The analysis found that global momentum in sustainability strategies is largely holding steady among issuers, with a majority of survey respondents in all three regions indicating that their organizations are either maintaining or expanding their sustainability efforts in response to political, market and regulatory developments of the past year. Regulation emerged as the most prominent driver of corporate sustainability practices, with 95 percent of respondents rating it as having “high” or “very high” importance for their organization.
However, the survey also found regional differences in approaches to sustainability strategies, disclosures, and thematic areas of focus. Respondents in EMEA and Asia Pacific were more likely to report expansion or maintenance of their sustainability strategies than in the Americas, where 26 percent of respondents indicated a pullback in their sustainability programs. Nonetheless, nearly three quarters of respondents in the Americas reported either expanding or maintaining their strategies, underscoring continued momentum in the region, despite perceptions of widespread retreat.
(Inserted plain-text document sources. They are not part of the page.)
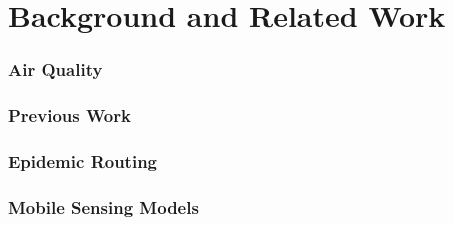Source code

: \chapter{Background and Related Work}\label{background}
\subsection{Air Quality}\label{background_airquality}
\subsection{Previous Work}\label{background_previous_work}
      
\subsection{Epidemic Routing}\label{background_epidemic_routing}

\subsection{Mobile Sensing Models}\label{background_mobile_sensing_models}

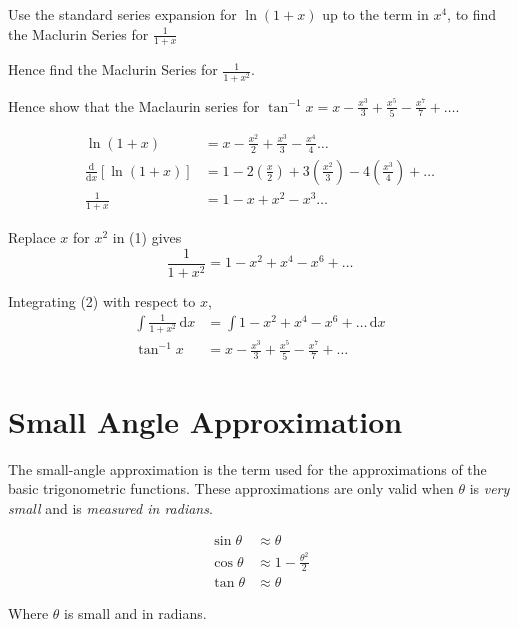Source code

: \documentclass[11pt,a4paper]{book}
\begin{document}
\begin{example}

Use the standard series expansion for $\ln\left(1+x\right)$ up to
the term in $x^{4}$, to find the Maclurin Series for ${\displaystyle \frac{1}{1+x}}$ 

Hence find the Maclurin Series for ${\displaystyle \frac{1}{1+x^{2}}}$.

Hence show that the Maclaurin series for ${\displaystyle \tan^{-1}x=x-\frac{x^{3}}{3}+\frac{x^{5}}{5}-\frac{x^{7}}{7}+\ldots}$.

\Solution

\begin{align*}
\ln\left(1+x\right) & =x-\frac{x^{2}}{2}+\frac{x^{3}}{3}-\frac{x^{4}}{4}\ldots\\
\frac{\mathrm{d}}{\mathrm{d}x}\left[\ln\left(1+x\right)\right] & =1-2\left(\frac{x}{2}\right)+3\left(\frac{x^{2}}{3}\right)-4\left(\frac{x^{3}}{4}\right)+\ldots\\
{\displaystyle \frac{1}{1+x}} & =1-x+x^{2}-x^{3}\ldots\tag{1}
\end{align*}

Replace $x$ for $x^{2}$ in (1) gives
\[
\frac{1}{1+x^{2}}=1-x^{2}+x^{4}-x^{6}+\ldots\tag{2}
\]

Integrating (2) with respect to $x$, 
\begin{align*}
\int\frac{1}{1+x^{2}}\,\mathrm{d}x & =\int1-x^{2}+x^{4}-x^{6}+\ldots\,\mathrm{d}x\\
\tan^{-1}x & =x-\frac{x^{3}}{3}+\frac{x^{5}}{5}-\frac{x^{7}}{7}+\ldots
\end{align*}

\end{example}

\newpage

\section{Small Angle Approximation}

The small-angle approximation is the term used for the approximations
of the basic trigonometric functions. These approximations are only
valid when $\theta$ is \textit{very small} and is \textit{measured
in radians}.

\begin{tcolorbox}[colback=blue!5, colframe=black, boxrule=.4pt, sharpish corners]

\begin{align*}
\sin\theta & \approx\theta\\
\cos\theta & \approx1-\frac{\theta^{2}}{2}\\
\tan\theta & \approx\theta
\end{align*}

Where $\theta$ is small and in radians.
\end{tcolorbox}
\end{document}
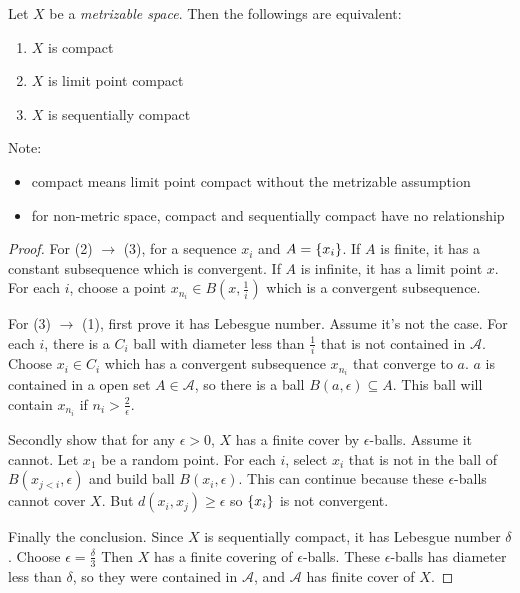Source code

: \begin{theorem}
    Let $X$ be a \emph{metrizable space}. Then the followings are equivalent:
    \begin{enumerate}
        \item $X$ is compact
        \item $X$ is limit point compact
        \item $X$ is sequentially compact
    \end{enumerate}
    
    Note:
    \begin{itemize}
        \item compact means limit point compact without the metrizable assumption
        \item for non-metric space, compact and sequentially compact have no relationship
    \end{itemize}
\end{theorem}
\begin{proof}
    For (2) $\rightarrow$ (3), for a sequence $x_i$ and $A = \set{x_i}$. If $A$ is finite, it has a constant subsequence which is convergent. If $A$ is infinite, it has a limit point $x$. For each $i$, choose a point $x_{n_i} \in B(x, \frac{1}{i})$ which is a convergent subsequence.
    
    For (3) $\rightarrow$ (1), first prove it has Lebesgue number. Assume it's not the case. For each $i$, there is a $C_i$ ball with diameter less than $\frac{1}{i}$ that is not contained in $\mathcal{A}$. Choose $x_i \in C_i$ which has a convergent subsequence $x_{n_i}$ that converge to $a$. $a$ is contained in a open set $A \in \mathcal{A}$, so there is a ball $B(a, \epsilon) \subseteq A$. This ball will contain $x_{n_i}$ if $n_i > \frac{2}{\epsilon}$.
    
    Secondly show that for any $\epsilon > 0$, $X$ has a finite cover by $\epsilon$-balls. Assume it cannot. Let $x_1$ be a random point. For each $i$, select $x_i$ that is not in the ball of $B(x_{j < i}, \epsilon)$ and build ball $B(x_i, \epsilon)$. This can continue because these $\epsilon$-balls cannot cover $X$. But $d(x_i, x_j) \geq \epsilon$ so $\set{x_i}$ is not convergent.
    
    Finally the conclusion. Since $X$ is sequentially compact, it has Lebesgue number $\delta$. Choose $\epsilon = \frac{\delta}{3}$ Then $X$ has a finite covering of $\epsilon$-balls. These $\epsilon$-balls has diameter less than $\delta$, so they were contained in $\mathcal{A}$, and $\mathcal{A}$ has finite cover of $X$.
\end{proof}


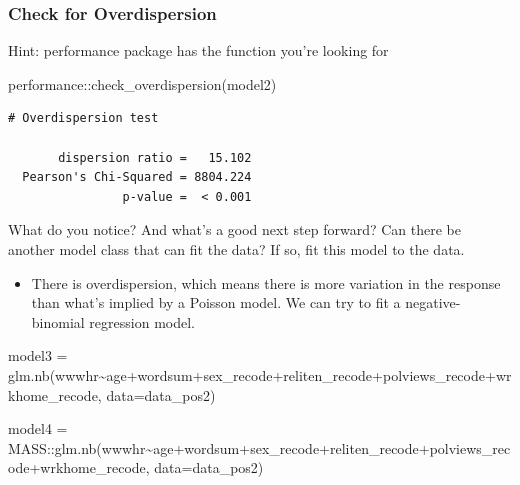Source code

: \documentclass[
  letterpaper,
  DIV=11,
  numbers=noendperiod]{scrartcl}
\newenvironment{Shaded}{\begin{snugshade}}{\end{snugshade}}
\newcommand{\AttributeTok}[1]{\textcolor[rgb]{0.40,0.45,0.13}{#1}}
\newcommand{\FunctionTok}[1]{\textcolor[rgb]{0.28,0.35,0.67}{#1}}
\newcommand{\NormalTok}[1]{\textcolor[rgb]{0.00,0.23,0.31}{#1}}
\newcommand{\OtherTok}[1]{\textcolor[rgb]{0.00,0.23,0.31}{#1}}
\newcommand{\SpecialCharTok}[1]{\textcolor[rgb]{0.37,0.37,0.37}{#1}}
\providecommand{\tightlist}{%
  \setlength{\itemsep}{0pt}\setlength{\parskip}{0pt}}\usepackage{longtable,booktabs,array}
\begin{document}
\subsubsection{Check for Overdispersion}\label{check-for-overdispersion}

Hint: performance package has the function you're looking for

\begin{Shaded}
\begin{Highlighting}[]
\NormalTok{performance}\SpecialCharTok{::}\FunctionTok{check\_overdispersion}\NormalTok{(model2)}
\end{Highlighting}
\end{Shaded}

\begin{verbatim}
# Overdispersion test

       dispersion ratio =   15.102
  Pearson's Chi-Squared = 8804.224
                p-value =  < 0.001
\end{verbatim}

What do you notice? And what's a good next step forward? Can there be
another model class that can fit the data? If so, fit this model to the
data.

\begin{itemize}
\tightlist
\item
  There is overdispersion, which means there is more variation in the
  response than what's implied by a Poisson model. We can try to fit a
  negative-binomial regression model.
\end{itemize}

\begin{Shaded}
\begin{Highlighting}[]
\NormalTok{model3 }\OtherTok{=} \FunctionTok{glm.nb}\NormalTok{(wwwhr}\SpecialCharTok{\textasciitilde{}}\NormalTok{age}\SpecialCharTok{+}\NormalTok{wordsum}\SpecialCharTok{+}\NormalTok{sex\_recode}\SpecialCharTok{+}\NormalTok{reliten\_recode}\SpecialCharTok{+}\NormalTok{polviews\_recode}\SpecialCharTok{+}\NormalTok{wrkhome\_recode, }
              \AttributeTok{data=}\NormalTok{data\_pos2)}

\NormalTok{model4 }\OtherTok{=}\NormalTok{ MASS}\SpecialCharTok{::}\FunctionTok{glm.nb}\NormalTok{(wwwhr}\SpecialCharTok{\textasciitilde{}}\NormalTok{age}\SpecialCharTok{+}\NormalTok{wordsum}\SpecialCharTok{+}\NormalTok{sex\_recode}\SpecialCharTok{+}\NormalTok{reliten\_recode}\SpecialCharTok{+}\NormalTok{polviews\_recode}\SpecialCharTok{+}\NormalTok{wrkhome\_recode, }
              \AttributeTok{data=}\NormalTok{data\_pos2)}
\end{Highlighting}
\end{Shaded}
\end{document}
In sustainability disclosures, too, nearly 70 percent of respondents based in EMEA and Asia Pacific reported that they anticipated their disclosures to increase in terms of volume, detail, and use of quantitative metrics, reflecting an evolving regulatory landscape in those regions that is driving momentum toward standardized disclosures. Approximately 25 to 30 percent of respondents based in the Americas reported anticipated disclosure growth, and about half expect no change, reflecting a more cautious stance given perceived uncertainty in the regulatory landscape in the U.S., where most of these respondents (81 out of 93) were based. Approximately 14 to 22 percent of respondents based in the Americas reported anticipating a decrease in disclosure activity. When asked about thematic priority areas, respondents across all three regions overwhelmingly cited climate, with other priorities differing by region.
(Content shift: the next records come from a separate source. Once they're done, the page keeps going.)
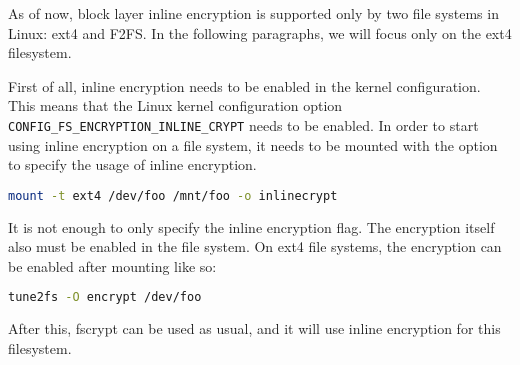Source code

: As of now, block layer inline encryption is supported only by two file systems in Linux: ext4 and F2FS. 
In the following paragraphs, we will focus only on the ext4 filesystem.

First of all, inline encryption needs to be enabled in the kernel configuration. This means that the Linux kernel configuration option \verb|CONFIG_FS_ENCRYPTION_INLINE_CRYPT| needs to be enabled.
In order to start using inline encryption on a file system, it needs to be mounted with the option to specify the usage of inline encryption.
\begin{lstlisting}[language=bash]
mount -t ext4 /dev/foo /mnt/foo -o inlinecrypt
\end{lstlisting}
It is not enough to only specify the inline encryption flag. The encryption itself also must be enabled in the file system. On ext4 file systems, the encryption can be enabled after mounting like so:
\begin{lstlisting}[language=bash]
tune2fs -O encrypt /dev/foo
\end{lstlisting}
After this, fscrypt can be used as usual, and it will use inline encryption for this filesystem.








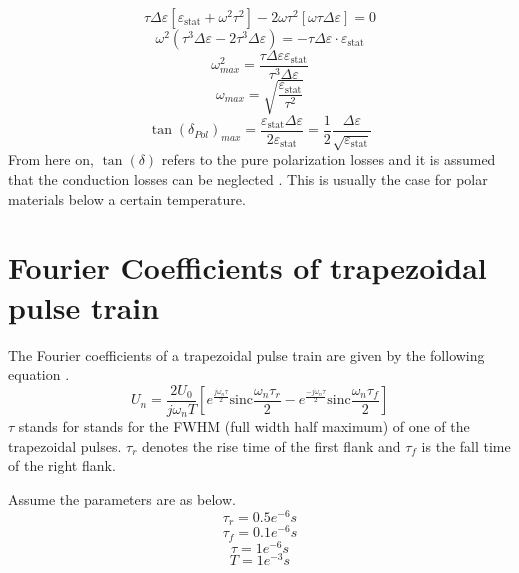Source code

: \begin{equation}
\tau \Delta \varepsilon [\varepsilon_{\textrm{stat}} + \omega^2 \tau^2] -2\omega \tau^2 [\omega \tau \Delta \varepsilon] = 0
\end{equation}
\begin{equation}
\omega^2 (\tau^3 \Delta \varepsilon -2 \tau^3 \Delta \varepsilon) = - \tau \Delta \varepsilon \cdot \varepsilon_{\textrm{stat}}
\end{equation}
\begin{equation}
\omega_{max}^2 = \frac{\tau \Delta \varepsilon \varepsilon_{\textrm{stat}}}{\tau^3 \Delta \varepsilon}
\end{equation}
\begin{equation}
\omega_{max} = \sqrt{\frac{\varepsilon_{\textrm{stat}}}{\tau^2}}
\end{equation}
\begin{equation}
\tan(\delta_{Pol})_{max} = \frac{\varepsilon_{\textrm{stat}} \Delta\varepsilon}{2\varepsilon_{\textrm{stat}}} = \frac{1}{2} \frac{\Delta \varepsilon}{\sqrt{\varepsilon_{\textrm{stat}}}}
\end{equation}
From here on, $\tan(\delta)$ refers to the pure polarization losses and it is assumed that the conduction losses can be neglected . This is usually the case for polar materials below a certain temperature. 

\section{Fourier Coefficients of trapezoidal pulse  train }

The Fourier coefficients of a trapezoidal pulse train are given by the following equation \cite{}. 
\begin{equation}
 U_n = \frac{2 U_0}{j \omega_n T} [e^{\frac{j \omega_n \tau}{2}} \textrm{sinc}{\frac { \omega_n \tau_r }{2}} -e^{\frac{-j \omega_n \tau}{2}} \textrm{sinc}{\frac{ \omega_n \tau_f}{2}}]
\end{equation}
$\tau$ stands for stands for the FWHM (full width half maximum) of one of the trapezoidal pulses.
$\tau_r$ denotes the rise time of the first flank and $\tau_f$ is the fall time of the right flank.

Assume the parameters are as below.
\begin{equation}
\label{eg:taur}
 \tau_r = 0.5e^{-6 } s
  \end{equation}
  \begin{equation}
 \tau_f = 0.1e^{-6} s
  \end{equation}
 \begin{equation}
\tau= 1e^{-6} s
 \end{equation}
 \begin{equation}
 \label{eg:time}
  T=1e^{-3} s
 \end{equation}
Beyond overall strategy and disclosures, respondents also reported investing in the operational backbone of their sustainability programs. When asked about planned investments in third-party tools over the next 12 to 24 months, respondents across all regions highlighted tools that can support with sustainability data collection– particularly for greenhouse gas accounting and sustainability metrics – as their top priority, signaling a continued push toward more robust and auditable sustainability systems.
Survey responses show that sustainability is not retreating – it’s recalibrating. Even in regions facing the strongest headwinds, most companies are holding steady or moving forward,” said Reinhilde Weidacher, Head of Corporate Sustainability Services at ISS-Corporate. “At the same time, local developments – particularly regulatory shifts and evolving political dynamics – are increasingly shaping corporate strategies, making these a key area of focus going forward.